Machine Learning on an ATtiny85?

Doing tiny machine learning on even tinier processors.

The Microchip ATtiny85. (📷: Microchip)

Announced to the public about a year ago now, TensorFlow Lite for Micro-controllers is a massively streamlined version of TensorFlow. Designed to be portable to “bare metal” systems, it doesn’t need either standard C libraries, or dynamic memory allocation. The core runtime fits in just 16KB on a Cortex-M3 and, with enough operators to run a speech keyword detection model, takes up a total of 22KB. The official port to the Arduino environment arrived just over three months ago.

But, what if you want to get really tiny? The ATtiny85 in fact, which has just 8KB of program memory. Surely you can’t run machine learning algorithms on something that lightweight. It’s not possible?

Well, it turns out it is possible, and that’s exactly what one researcher who goes by the name ‘Eloquent Arduino’ has managed. You just have to decide what is, and isn’t, machine learning. When a lot of people talk about machine learning they use the phrase almost interchangeably with neural networks, but there is a lot more to it than just that.
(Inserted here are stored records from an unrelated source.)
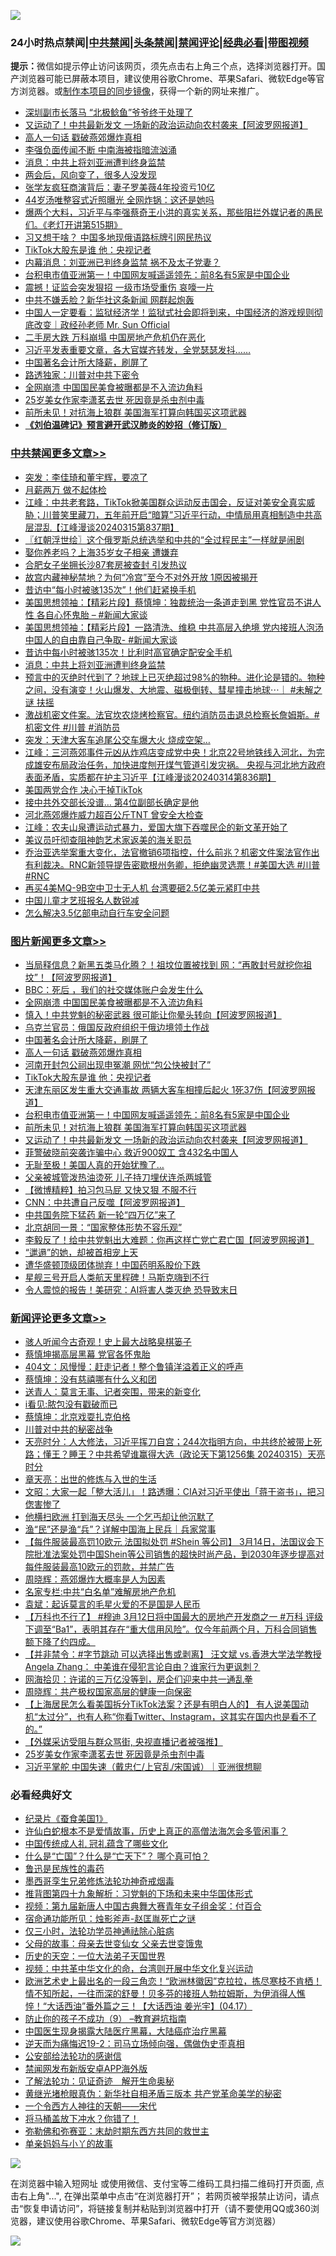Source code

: ![](https://raw.githubusercontent.com/jsvpn/jsproxy/dev/64photo/fqnews-qr.jpg)

<div id="tt">
<h3>24小时热点禁闻|<a href="#%E4%B8%AD%E5%85%B1%E7%A6%81%E9%97%BB%E6%9B%B4%E5%A4%9A%E6%96%87%E7%AB%A0">中共禁闻</a>|<a href="#%E5%9B%BE%E7%89%87%E6%96%B0%E9%97%BB%E6%9B%B4%E5%A4%9A%E6%96%87%E7%AB%A0">头条禁闻</a>|<a href="#%E6%96%B0%E9%97%BB%E8%AF%84%E8%AE%BA%E6%9B%B4%E5%A4%9A%E6%96%87%E7%AB%A0">禁闻评论|<a href="#%E5%BF%85%E7%9C%8B%E7%BB%8F%E5%85%B8%E5%A5%BD%E6%96%87">经典必看</a>|<a href="https://fanb1.xyz/3" target="_blank">带图视频</a></h3>
<div><b>提示：</b>微信如提示停止访问该网页，须先点击右上角三个点，选择浏览器打开。国产浏览器可能已屏蔽本项目，建议使用谷歌Chrome、苹果Safari、微软Edge等官方浏览器。或<a href="%E5%88%B6%E4%BD%9Cgit%E7%A6%81%E9%97%BB%E9%95%9C%E5%83%8F.md">制作本项目的同步镜像</a>，获得一个新的网址来推广。</div>
<ul>

<li><a href="/cnnews/20240315/2013333.md">深圳副市长落马 “北极鲶鱼”爷爷终于处理了</a></li>
<li><a href="/topimagenews/20240315/2013338.md">又运动了！中共最新发文 一场新的政治运动向农村袭来【阿波罗网报道】</a></li>
<li><a href="/topimagenews/20240316/2013567.md">高人一句话 戳破燕郊爆炸真相</a></li>
<li><a href="/comments/20240315/2013311.md">李强负面传闻不断 中南海被指暗流汹涌</a></li>
<li><a href="/cbnews/20240315/2013459.md">消息：中共上将刘亚洲遭判终身监禁</a></li>
<li><a href="/cnnews/20240316/2013591.md">两会后，风向变了，很多人没发现</a></li>
<li><a href="/yule/20240315/2013335.md">张学友疯狂商演背后：妻子罗美薇4年投资亏10亿</a></li>
<li><a href="/yule/20240316/2013614.md">44岁汤唯整容式近照曝光 全网炸锅：这还是她吗</a></li>
<li><a href="/sohnews/20240315/2013320.md">爆两个大料，习近平与李强蔡奇王小洪的真实关系，那些阻拦外媒记者的愚民们。《老灯开讲第515期》</a></li>
<li><a href="/baitai/20240315/2013413.md">习又想干啥？ 中国多地现俄语路标牌引网民热议</a></li>
<li><a href="/topimagenews/20240316/2013470.md">TikTok大股东是谁 他：央视记者</a></li>
<li><a href="/baitai/20240316/2013477.md">内幕消息：刘亚洲已判终身监禁 祸不及太子党妻？</a></li>
<li><a href="/topimagenews/20240315/2013353.md">台积电市值亚洲第一！中国网友喊遥遥领先：前8名有5家是中国企业</a></li>
<li><a href="/finance/20240316/2013589.md">震撼！证监会突发狠招 一级市场受重伤 哀嚎一片</a></li>
<li><a href="/cnnews/20240316/2013539.md">中共不嫌丢脸？新华社这条新闻 网群起炮轰</a></li>
<li><a href="/sohnews/20240315/2013381.md">中国人一定要看：监狱经济学！监狱式社会即将到来，中国经济的游戏规则彻底改变｜政经孙老师 Mr. Sun Official</a></li>
<li><a href="/baitai/20240316/2013509.md">二手房大跌 万科崩塌 中国房地产危机仍在恶化</a></li>
<li><a href="/sohnews/20240315/2013378.md">习近平发表重要文章，各大官媒齐转发，全党瑟瑟发抖……</a></li>
<li><a href="/topimagenews/20240316/2013622.md">中国著名会计所大降薪，刷屏了</a></li>
<li><a href="/baitai/20240315/2013392.md">路透独家：川普对中共下密令</a></li>
<li><a href="/topimagenews/20240316/2013647.md">全网崩溃 中国国民美食被曝都是不入流边角料</a></li>
<li><a href="/comments/20240316/2013478.md">25岁美女作家李潇茗去世 死因竟是杀虫剂中毒</a></li>
<li><a href="/topimagenews/20240315/2013352.md">前所未见！对抗海上狼群 美国海军打算向韩国买这项武器</a></li>
<li><b><a href="/comments/20200207/1272816.md" target="_blank">《刘伯温碑记》预言避开武汉肺炎的妙招（修订版）</a></b></li>
</ul>
</div>

<div class="catlist">
<h3><a href="/cbnews/" target="_blank">中共禁闻</a><span><a href="/cbnews/" target="_blank" rel="nofollow">更多文章>></a></span></h3>
<ul>
<li><a href="/cbnews/20240316/2013686.md" target="_blank">突发：李佳琦和董宇辉，要凉了</a></li>
<li><a href="/cbnews/20240316/2013673.md" target="_blank">月薪两万 做不起体检</a></li>
<li><a href="/cbnews/20240316/2013670.md" target="_blank">江峰：中共老套路，TikTok掀美国群众运动反击国会，反证对美安全真实威胁；川普笑里藏刀，五年前开启“暗算”习近平行动，中情局用真相制造中共高层混乱【江峰漫谈20240315第837期】</a></li>
<li><a href="/cbnews/20240316/2013664.md" target="_blank">〖红朝浮世绘〗这个俄罗斯总统选举和中共的“全过程民主”一样就是闹剧</a></li>
<li><a href="/cbnews/20240316/2013656.md" target="_blank">娶你养老吗？上海35岁女子相亲 遭嫌弃</a></li>
<li><a href="/cbnews/20240316/2013655.md" target="_blank">合肥女子坐拥长沙87套房被查封 引发热议</a></li>
<li><a href="/cbnews/20240316/2013635.md" target="_blank">故宫内藏神秘禁地？为何“冷宫”至今不对外开放 1原因被揭开</a></li>
<li><a href="/cbnews/20240316/2013623.md" target="_blank">昔访中“每小时被骇135次”！他们赶紧换手机</a></li>
<li><a href="/cbnews/20240316/2013536.md" target="_blank">美国思想领袖：【精彩片段】蔡慎坤：独裁统治一条道走到黑 党性官员不讲人性 各自心怀鬼胎 &#8211; #新闻大家谈</a></li>
<li><a href="/cbnews/20240316/2013528.md" target="_blank">美国思想领袖：【精彩片段】一路清洗、维稳 中共高层入绝境 党内接班人泡汤 中国人的自由靠自己争取- #新闻大家谈</a></li>
<li><a href="/cbnews/20240316/2013471.md" target="_blank">昔访中每小时被骇135次！比利时高官确定配安全手机</a></li>
<li><a href="/cbnews/20240315/2013459.md" target="_blank">消息：中共上将刘亚洲遭判终身监禁</a></li>
<li><a href="/comments/20240315/2013397.md" target="_blank">预言中的灭绝时代到了？地球上已灭绝超过98%的物种。进化论是错的。物种之间，没有演变！火山爆发、大地震、磁极倒转、彗星撞击地球⋯｜ #未解之谜 扶摇</a></li>
<li><a href="/comments/20240315/2013382.md" target="_blank">激战机密文件案。法官坎农烧烤检察官。纽约消防员击退总检察长詹姆斯。#机密文件 #川普 #消防员</a></li>
<li><a href="/cbnews/20240315/2013297.md" target="_blank">突发：天津大客车追尾公交车爆大火 烧成空架…</a></li>
<li><a href="/cbnews/20240315/2013253.md" target="_blank">江峰：三河燕郊事件元凶从炸鸡店变成党中央！北京22号地铁线入河北，为完成雄安布局政治任务，加快进度刨开煤气管道引发灾祸。 央视与河北地方政府表面矛盾，实质都在护主习近平【江峰漫谈20240314第836期】</a></li>
<li><a href="/comments/20240315/2013181.md" target="_blank">美国两党合作 决心干掉TikTok</a></li>
<li><a href="/cbnews/20240315/2013170.md" target="_blank">接中共外交部长没谱… 第4位副部长确定是他</a></li>
<li><a href="/cbnews/20240314/2012979.md" target="_blank">河北燕郊爆炸威力超百公斤TNT 曾安全大检查</a></li>
<li><a href="/cbnews/20240314/2012969.md" target="_blank">江峰：农夫山泉遭运动式暴力，爱国大旗下吞噬民企的新文革开始了</a></li>
<li><a href="/cbnews/20240314/2012961.md" target="_blank">美议员吁彻查阻神韵艺术家返美的海关职员</a></li>
<li><a href="/comments/20240314/2012927.md" target="_blank">乔治亚选举案重大变化，法官撤销6项指控，什么前兆？机密文件案法官作出有利裁决。RNC新领导提告密歇根州务卿，拒绝幽灵选票！#美国大选 #川普 #RNC</a></li>
<li><a href="/cbnews/20240314/2012870.md" target="_blank">再买4美MQ-9B空中卫士无人机 台湾要砸2.5亿美元紧盯中共</a></li>
<li><a href="/cbnews/20240314/2012839.md" target="_blank">中国儿童才艺班报名人数锐减</a></li>
<li><a href="/cbnews/20240314/2012838.md" target="_blank">怎么解决3.5亿部电动自行车安全问题</a></li>

</ul>
</div>
<div class="catlist">
<h3><a href="/topimagenews/" target="_blank">图片新闻</a><span><a href="/topimagenews/" target="_blank" rel="nofollow">更多文章>></a></span></h3>
<ul>
<li><a href="/topimagenews/20240316/2013679.md" target="_blank">当局释信息？新黑五类马化腾？！祖坟位置被找到 网：“再敢封号就挖你祖坟”！【阿波罗网报道】</a></li>
<li><a href="/topimagenews/20240316/2013672.md" target="_blank">BBC：死后 ，我们的社交媒体账户会发生什么</a></li>
<li><a href="/topimagenews/20240316/2013647.md" target="_blank">全网崩溃 中国国民美食被曝都是不入流边角料</a></li>
<li><a href="/topimagenews/20240316/2013634.md" target="_blank">慎入！中共党魁的秘密武器 很可能让你晕头转向【阿波罗网报道】</a></li>
<li><a href="/topimagenews/20240316/2013633.md" target="_blank">乌克兰官员：俄国反政府组织于俄边境领土作战</a></li>
<li><a href="/topimagenews/20240316/2013622.md" target="_blank">中国著名会计所大降薪，刷屏了</a></li>
<li><a href="/topimagenews/20240316/2013567.md" target="_blank">高人一句话 戳破燕郊爆炸真相</a></li>
<li><a href="/topimagenews/20240316/2013514.md" target="_blank">河南开封包公祠出现申冤潮 网忧“包公快被封了”</a></li>
<li><a href="/topimagenews/20240316/2013470.md" target="_blank">TikTok大股东是谁 他：央视记者</a></li>
<li><a href="/topimagenews/20240315/2013405.md" target="_blank">天津东丽区发生重大交通事故 两辆大客车相撞后起火 1死37伤【阿波罗网报道】</a></li>
<li><a href="/topimagenews/20240315/2013353.md" target="_blank">台积电市值亚洲第一！中国网友喊遥遥领先：前8名有5家是中国企业</a></li>
<li><a href="/topimagenews/20240315/2013352.md" target="_blank">前所未见！对抗海上狼群 美国海军打算向韩国买这项武器</a></li>
<li><a href="/topimagenews/20240315/2013338.md" target="_blank">又运动了！中共最新发文 一场新的政治运动向农村袭来【阿波罗网报道】</a></li>
<li><a href="/topimagenews/20240315/2013296.md" target="_blank">菲警破晓前突袭诈骗中心 救近900奴工 含432名中国人</a></li>
<li><a href="/topimagenews/20240315/2013232.md" target="_blank">无耻至极！美国人真的开始犹豫了…</a></li>
<li><a href="/topimagenews/20240315/2013231.md" target="_blank">父亲被城管泼热油烫死 儿子持刀埋伏连杀两城管</a></li>
<li><a href="/topimagenews/20240315/2013215.md" target="_blank">【微博精粹】拍习包马屁 又快又狠 不服不行</a></li>
<li><a href="/topimagenews/20240315/2013209.md" target="_blank">CNN：中共遭自己反噬【阿波罗网报道】</a></li>
<li><a href="/topimagenews/20240315/2013208.md" target="_blank">中共国务院下猛药 新一轮“四万亿”来了</a></li>
<li><a href="/topimagenews/20240315/2013193.md" target="_blank">北京胡同一景：“国家整体形势不容乐观”</a></li>
<li><a href="/topimagenews/20240315/2013186.md" target="_blank">李毅反了！给中共党魁出大难题：你再这样亡党亡君亡国【阿波罗网报道】</a></li>
<li><a href="/topimagenews/20240315/2013138.md" target="_blank">“邋遢”的她，却被首相宠上天</a></li>
<li><a href="/topimagenews/20240315/2013137.md" target="_blank">遭华盛顿顶级团体抛弃！中国药明系股价下跌</a></li>
<li><a href="/topimagenews/20240315/2013136.md" target="_blank">星舰三号开启人类航天里程碑！马斯克嗨到不行</a></li>
<li><a href="/topimagenews/20240315/2013024.md" target="_blank">令人震惊的报告！美研究：AI将害人类灭绝 恐导致末日</a></li>

</ul>
</div>
<div class="catlist">
<h3><a href="/comments/" target="_blank">新闻评论</a><span><a href="/comments/" target="_blank" rel="nofollow">更多文章>></a></span></h3>
<ul>
<li><a href="/comments/20240316/2013680.md" target="_blank">骇人听闻今古奇观！史上最大战略臭棋篓子</a></li>
<li><a href="/comments/20240316/2013649.md" target="_blank">蔡慎坤揭高层黑幕 党官各怀鬼胎</a></li>
<li><a href="/comments/20240316/2013640.md" target="_blank">404文：风慢慢：赶走记者！整个鲁镇洋溢着正义的呼声</a></li>
<li><a href="/comments/20240316/2013639.md" target="_blank">蔡慎坤：没有慈禧哪有什么义和团</a></li>
<li><a href="/comments/20240316/2013638.md" target="_blank">送青人：莫言无事、记者突围，带来的新变化</a></li>
<li><a href="/comments/20240316/2013637.md" target="_blank">i看见:脓包没有戳破而已</a></li>
<li><a href="/comments/20240316/2013636.md" target="_blank">蔡慎坤：北京戏耍扎克伯格</a></li>
<li><a href="/comments/20240316/2013617.md" target="_blank">川普对中共的秘密战争</a></li>
<li><a href="/comments/20240316/2013616.md" target="_blank">天亮时分：人大修法，习近平挥刀自宫；244次指明方向，中共终於被带上死路；懂王？睡王？中共希望谁赢得大选（政论天下第1256集 20240315）天亮时分</a></li>
<li><a href="/comments/20240316/2013597.md" target="_blank">章天亮：出世的修炼与入世的生活</a></li>
<li><a href="/comments/20240316/2013587.md" target="_blank">文昭：大家一起「整大活儿」！路透曝：CIA对习近平使出「蒋干盗书」，把习偬害惨了</a></li>
<li><a href="/comments/20240316/2013583.md" target="_blank">他横扫欧洲 打到海天尽头 一个乞丐却让他沉默了</a></li>
<li><a href="/comments/20240316/2013580.md" target="_blank">渔“民”还是渔“兵”？详解中国海上民兵｜兵家常事</a></li>
<li><a href="/comments/20240316/2013566.md" target="_blank">【每件服装最高罚10欧元 法国拟处罚 #Shein 等公司】 3月14日，法国议会下院批准法案处罚中国Shein等公司销售的超快时尚产品，到2030年逐步提高对每件服装最高10欧元的罚款，并禁广告</a></li>
<li><a href="/comments/20240316/2013556.md" target="_blank">周晓辉：燕郊爆炸大概率是人为因素</a></li>
<li><a href="/comments/20240316/2013555.md" target="_blank">名家专栏:中共“白名单”难解房地产危机</a></li>
<li><a href="/comments/20240316/2013554.md" target="_blank">袁斌：起诉莫言的毛星火爱的不是国是人民币</a></li>
<li><a href="/comments/20240316/2013549.md" target="_blank">【万科也不行了】 #穆迪 3月12日将中国最大的房地产开发商之一 #万科 评级下调至“Ba1”，表明其存在“重大信用风险”。仅今年前两个月，万科合同销售额下降了约四成。</a></li>
<li><a href="/comments/20240316/2013548.md" target="_blank">【并非禁令：#字节跳动 可以选择出售或剥离】 汪文斌 vs.香港大学法学教授 Angela Zhang： 中美谁在侵犯言论自由？谁家行为更讽刺？</a></li>
<li><a href="/comments/20240316/2013538.md" target="_blank">网海拾贝：许诺的三万亿没等到，房企们迎来中共一通乱拳</a></li>
<li><a href="/comments/20240316/2013537.md" target="_blank">周晓辉：共产极权国家高层的健康一向保密</a></li>
<li><a href="/comments/20240316/2013535.md" target="_blank">【上海居民怎么看美国拆分TikTok法案？还是有明白人的】 有人说美国动机“太过分”，也有人称“你看Twitter、Instagram，这其实在国内也是看不了的。”</a></li>
<li><a href="/comments/20240316/2013498.md" target="_blank">【外媒采访受阻与群众骂街, 央视直播记者被强推】</a></li>
<li><a href="/comments/20240316/2013478.md" target="_blank">25岁美女作家李潇茗去世 死因竟是杀虫剂中毒</a></li>
<li><a href="/comments/20240316/2013463.md" target="_blank">习近平掌舵 中国失速（戴忠仁/上官乱/宋国诚）｜亚洲很想聊</a></li>

</ul>
</div>

<div class="catlist">
<h3>必看经典好文</h3>
<ul>
<li><a href="/taiwannews/20210119/1470524.md" target="_blank">纪录片《蚕食美国1》</a></li>
<li><a href="/cnnews/20180504/937198.md" target="_blank">许仙白蛇根本不是爱情故事，历史上真正的高僧法海怎会多管闲事？</a></li>
<li><a href="/bannedvideo/20211002/1631942.md" target="_blank">中国传统成人礼 冠礼蕴含了哪些文化</a></li>
<li><a href="/comments/20150430/391326.md" target="_blank">什么是“亡国”？什么是“亡天下”？ 哪个真可怕？</a></li>
<li><a href="/lishi/20130311/666695.md" target="_blank">鲁迅是民族性的毒药</a></li>
<li><a href="/topimagenews/20210214/1487270.md" target="_blank">墨西哥孪生兄弟修炼法轮功神奇戒烟毒</a></li>
<li><a href="/tculture/20240109/1985462.md" target="_blank">推背图第四十九象解析：习党魁的下场和未来中华国体形式</a></li>
<li><a href="/comments/20220518/1734456.md" target="_blank">视频：第九届新唐人中国古典舞大赛青年女子组金奖：付百合</a></li>
<li><a href="/tculture/20151001/455916.md" target="_blank">宿命通功能所见：烛影斧声-赵匡胤死亡之谜</a></li>
<li><a href="/health/20170626/780270.md" target="_blank">仅三小时，法轮功学员神通祛除心脏病</a></li>
<li><a href="/cbnews/20210507/1541162.md" target="_blank">父母的故事：母亲去世变仙女 父亲去世变饿鬼</a></li>
<li><a href="/tculture/20121025/73067.md" target="_blank">历史的天空：一位大法弟子天国世界</a></li>
<li><a href="/comments/20220119/1681422.md" target="_blank">视频：中共革中华文化的命，台湾则开展中华文化复兴运动</a></li>
<li><a href="/bannedvideo/20210418/1528557.md" target="_blank">欧洲艺术史上最出名的一段三角恋！“欧洲林徽因”克拉拉，拣尽寒枝不肯栖！情不知所起，一往而深的舒曼！贝多芬的接班人勃拉姆斯，为伊消得人憔悴！“大话西油”番外篇之三！【大话西油 姜光宇】(04.17）</a></li>
<li><a href="/comments/20230924/1938058.md" target="_blank">防止你的孩子不成功（9） &#8211;教育避坑指南</a></li>
<li><a href="/comments/20230815/1920336.md" target="_blank">中国医生现身揭露大陆医疗黑幕，大陆癌症治疗黑幕</a></li>
<li><a href="/tculture/20190304/1091074.md" target="_blank">逆天而为痛悔迟19-2：司马立场倾向强，偶做伪史歪真相</a></li>
<li><a href="/aomi/history/20210111/1465363.md" target="_blank">公安部给法轮功的感谢信</a></li>
<li><a href="/comments/20200627/783266.md" target="_blank">禁闻网发布新版安卓APP海外版</a></li>
<li><a href="/comments/20200307/1289968.md" target="_blank">了解法轮功：见证奇迹　解开生命奥秘</a></li>
<li><a href="/lifebaike/20180921/1001174.md" target="_blank">黄继光堵枪眼真伪：新华社自相矛盾三版本 共产党革命美学的秘密</a></li>
<li><a href="/lifebaike/20211124/1656686.md" target="_blank">一个令西方人神往的天朝——宋代</a></li>
<li><a href="/cnnews/20230303/1855390.md" target="_blank">将马桶盖放下冲水？你错了！</a></li>
<li><a href="/tculture/20200911/132247.md" target="_blank">弥勒佛和弥赛亚：末劫时期东西方共同的救世主</a></li>
<li><a href="/cbnews/20210518/1548912.md" target="_blank">单亲妈妈与小丫的故事</a></li>

</ul>
</div>

![](https://raw.githubusercontent.com/jsvpn/jsproxy/dev/64photo/fqnews-qr.jpg)

在浏览器中输入短网址 或使用微信、支付宝等二维码工具扫描二维码打开页面, 点击右上角"...", 在弹出菜单中点击“在浏览器打开”； 若网页被举报禁止访问，请点击“恢复申请访问”，将链接复制并粘贴到浏览器中打开（请不要使用QQ或360浏览器，建议使用谷歌Chrome、苹果Safari、微软Edge等官方浏览器）

![](https://raw.githubusercontent.com/jsvpn/jsproxy/dev/64photo/wx.jpg)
The MicroML generator was created as an alternative to TensorFlow. Instead of neural networks, MicroML supports Support Vector Machines (SVMs). Good at classifying highly-dimensional features, they are easy to optimise for RAM-constrained environments. While TensorFlow Lite for Micro-controllers squeezes into its runtime into 16KB, MicroML lets you deploy models into just 2KB of memory.

So something like the gesture classifier example can be rebuilt using an SVM classifier to run on a board like the original (classic) Arduino Nano.

The problem is that not all models will fit inside the memory limitations of something like the original Arduino Nano. Built around the ATmega328 it has just 32KB of flash memory, and 2KB of RAM.

“The core of SVM are support vectors: each trained classifier will be characterised by a certain number of them. The problem is: if there’re too much, the generated code will be too large to fit in your flash. For this reason, instead of selecting the best model on accuracy, you should make a ranking, from the best performing to the worst. For each model, starting from the top, you should import it in your Arduino project and try to compile: if it fits, fine, you’re done. Otherwise you should pick the next and try again. It may seem a tedious process, but keep in mind that we’re trying to infer a class from 90 features in 2 Kb of RAM and 32 Kb of flash…”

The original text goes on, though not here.